For planet Earth, this approach has limited benefits, since the various elements are already well known. However, it could be particularly helpful in monitoring how forests or water supplies develop. On the other hand, the tensor approach is especially useful for other planets in the solar system. “We have tested our algorithms on images of Mars,” says Pierre Comon. “They helped us to detect different types of ice.” For planets that are still very distant and not as well known, the advantage of this “dictionary free” approach is that it helps bring unknown geological features to light. Whereas the human mind tends to compare what it sees with something it is familiar with, the tensor approach offers a neutral description and can help reveal structures with unknown geochemical properties.
The common theme: a single solution
Throughout his career, Pierre Comon has sought to understand how a single solution can be found for mathematical problems. His first major research in this area began in 1989 and focused on blind source separation in telecommunications. How could the mixed signals from two transmitting antennas be separated without knowing where they were located? “Already at that point, it was a matter of finding a single solution,” the researcher recalls. This research led him to develop techniques for analyzing signals and decomposing them into independent parts to determine the source of each one.
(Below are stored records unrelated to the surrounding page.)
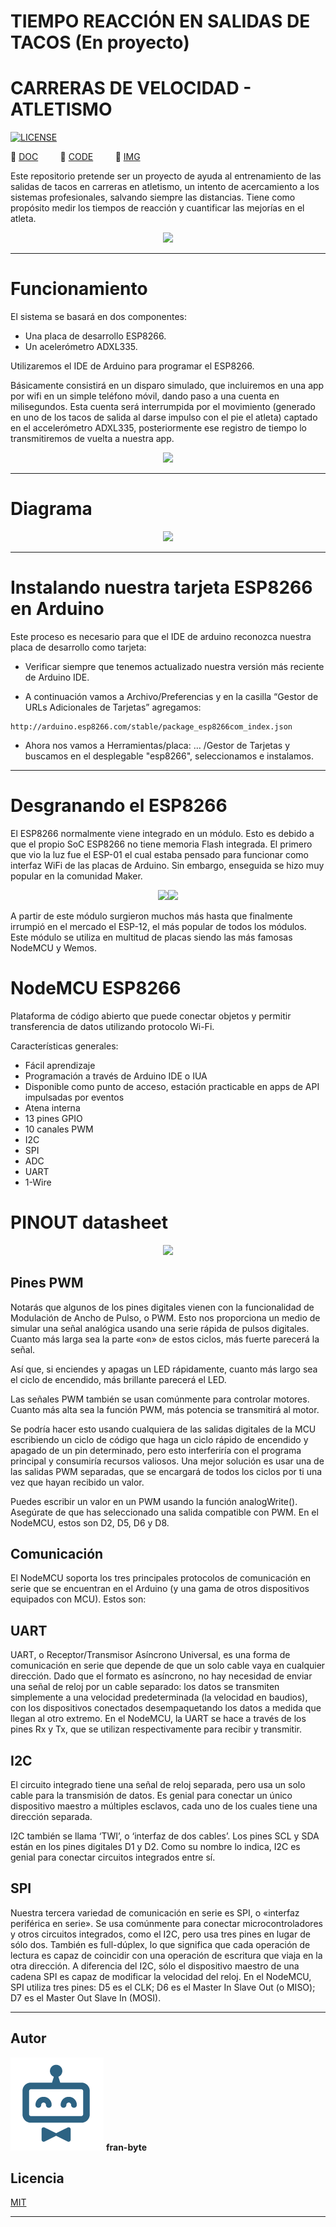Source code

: # TIEMPO REACCIÓN EN SALIDAS DE TACOS (En proyecto)
# CARRERAS DE VELOCIDAD - ATLETISMO

[![LICENSE](https://img.shields.io/badge/license-MIT-lightgrey.svg)](/LICENSE.txt)

📕  [DOC](/doc)         📕  [CODE](/code)         📕  [IMG](/img)        


Este repositorio pretende ser un proyecto de ayuda al entrenamiento de las salidas de tacos en carreras en atletismo, un intento de acercamiento a los sistemas profesionales, salvando siempre las distancias. Tiene como propósito medir los tiempos de reacción y cuantificar las mejorías en el atleta.




<p align="center">
  <img src="https://github.com/fran-byte/tiempo_reaccion/blob/main/mdArchives/tacos_salida.jpg">
</p>



---
# Funcionamiento

El sistema se basará en dos componentes:
- Una placa de desarrollo ESP8266.
- Un acelerómetro ADXL335.

Utilizaremos el IDE de Arduino para programar el ESP8266.

Básicamente consistirá en un disparo simulado, que incluiremos en una app por wifi en un simple teléfono móvil, dando paso a una cuenta en milisegundos.
Esta cuenta será interrumpida por el movimiento (generado en uno de los tacos de salida al darse impulso con el pie el atleta) captado en el accelerómetro ADXL335, posteriormente ese registro de tiempo lo transmitiremos de vuelta a nuestra app.

<p align="center">
  <img src="https://github.com/fran-byte/tiempo_reaccion/blob/main/mdArchives/modulo-esp8266-esp&ADXL335jpg.jpg">
</p>

---

# Diagrama

<p align="center">
  <img src="https://github.com/fran-byte/tiempo_reaccion/blob/main/mdArchives/diag.jpg">
</p>

---

# Instalando nuestra tarjeta ESP8266 en Arduino



Este proceso es necesario para que el IDE de arduino reconozca nuestra placa de desarrollo como tarjeta:

- Verificar siempre que tenemos actualizado nuestra versión más reciente de Arduino IDE.

- A continuación vamos a Archivo/Preferencias y en la casilla  “Gestor de URLs Adicionales de Tarjetas” agregamos:

```
http://arduino.esp8266.com/stable/package_esp8266com_index.json
```
- Ahora nos vamos a Herramientas/placa: … /Gestor de Tarjetas y buscamos en el desplegable "esp8266", seleccionamos e instalamos.

---

# Desgranando el ESP8266

El ESP8266 normalmente viene integrado en un módulo. Esto es debido a que el propio SoC ESP8266 no tiene memoria Flash integrada. El primero que vio la luz fue el ESP-01 el cual estaba pensado para funcionar como interfaz WiFi de las placas de Arduino. Sin embargo, enseguida se hizo muy popular en la comunidad Maker.

<p align="center">
  <img src="https://github.com/fran-byte/tiempo_reaccion/blob/main/mdArchives/250px-ESP-01.jpg"><img src="https://github.com/fran-byte/tiempo_reaccion/blob/main/mdArchives/ESP8266 pla.jpg">
</p>


A partir de este módulo surgieron muchos más hasta que finalmente irrumpió en el mercado el ESP-12, el más popular de todos los módulos. Este módulo se utiliza en multitud de placas siendo las más famosas NodeMCU y Wemos.

# NodeMCU ESP8266
Plataforma de código abierto que puede conectar objetos y permitir transferencia de datos utilizando protocolo Wi-Fi.

Características generales:

- Fácil aprendizaje
- Programación a través de Arduino IDE o IUA
- Disponible como punto de acceso, estación practicable en apps de API impulsadas por eventos
- Atena interna
- 13 pines GPIO
- 10 canales PWM
- I2C
- SPI
- ADC
- UART
- 1-Wire

# PINOUT datasheet

<p align="center">
  <img src="https://github.com/fran-byte/tiempo_reaccion/blob/main/mdArchives/gpio-nodemcu-esp8266.svg">
</p>

## Pines PWM
Notarás que algunos de los pines digitales vienen con la funcionalidad de Modulación de Ancho de Pulso, o PWM. Esto nos proporciona un medio de simular una señal analógica usando una serie rápida de pulsos digitales. Cuanto más larga sea la parte «on» de estos ciclos, más fuerte parecerá la señal.

Así que, si enciendes y apagas un LED rápidamente, cuanto más largo sea el ciclo de encendido, más brillante parecerá el LED.

Las señales PWM también se usan comúnmente para controlar motores. Cuanto más alta sea la función PWM, más potencia se transmitirá al motor.

Se podría hacer esto usando cualquiera de las salidas digitales de la MCU escribiendo un ciclo de código que haga un ciclo rápido de encendido y apagado de un pin determinado, pero esto interferiría con el programa principal y consumiría recursos valiosos. Una mejor solución es usar una de las salidas PWM separadas, que se encargará de todos los ciclos por ti una vez que hayan recibido un valor.

Puedes escribir un valor en un PWM usando la función analogWrite(). Asegúrate de que has seleccionado una salida compatible con PWM. En el NodeMCU, estos son D2, D5, D6 y D8.

## Comunicación
El NodeMCU soporta los tres principales protocolos de comunicación en serie que se encuentran en el Arduino (y una gama de otros dispositivos equipados con MCU). Estos son:

## UART
UART, o Receptor/Transmisor Asíncrono Universal, es una forma de comunicación en serie que depende de que un solo cable vaya en cualquier dirección. Dado que el formato es asíncrono, no hay necesidad de enviar una señal de reloj por un cable separado: los datos se transmiten simplemente a una velocidad predeterminada (la velocidad en baudios), con los dispositivos conectados desempaquetando los datos a medida que llegan al otro extremo. En el NodeMCU, la UART se hace a través de los pines Rx y Tx, que se utilizan respectivamente para recibir y transmitir.

## I2C
El circuito integrado tiene una señal de reloj separada, pero usa un solo cable para la transmisión de datos. Es genial para conectar un único dispositivo maestro a múltiples esclavos, cada uno de los cuales tiene una dirección separada.

I2C también se llama ‘TWI’, o ‘interfaz de dos cables’. Los pines SCL y SDA están en los pines digitales D1 y D2. Como su nombre lo indica, I2C es genial para conectar circuitos integrados entre sí.

## SPI
Nuestra tercera variedad de comunicación en serie es SPI, o «interfaz periférica en serie». Se usa comúnmente para conectar microcontroladores y otros circuitos integrados, como el I2C, pero usa tres pines en lugar de sólo dos. También es full-dúplex, lo que significa que cada operación de lectura es capaz de coincidir con una operación de escritura que viaja en la otra dirección. A diferencia del I2C, sólo el dispositivo maestro de una cadena SPI es capaz de modificar la velocidad del reloj. En el NodeMCU, SPI utiliza tres pines: D5 es el CLK; D6 es el Master In Slave Out (o MISO); D7 es el Master Out Slave In (MOSI).

---

## Autor ️
<img src="mdArchives/logo.png"/> **fran-byte**



## Licencia
[MIT](https://choosealicense.com/licenses/mit/)

---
The results he proposed in this context during the 1990s had a huge resonance in both the academic world and industry. In 1988, he joined Thales and developed several patents used to analyze satellite signals. His pioneer article on the analysis of independent components has been cited by fellow researchers thousands of times and continues to be used by scientists. According to Pierre Comon, this work formed the foundation for his research topic. “My results at the time allowed us to understand the conditions for the uniqueness of a solution but did not always provide the solution. That required something else.” That “something else” is in part the tensors, which he has demonstrated to be valuable in finding single solutions.
His projects now focus on increasing the number of practical applications of his research. Beyond the environment, telecommunications and brain imaging, his work also involves chemistry and public health. “One of the ideas I am currently very committed to is that of developing an affordable device for quickly determining the levels of toxic molecules in urine,” he explains. This type of device would quickly reveal polycyclic aromatic hydrocarbon contaminations—a category of harmful compounds found in paints. Here again, Pierre Comon must determine certain parameters in order to identify the concentration of pollutants.
*The GIPSA-Lab is a joint research unit of CNRS, Université Grenoble Alpes and Grenoble INP.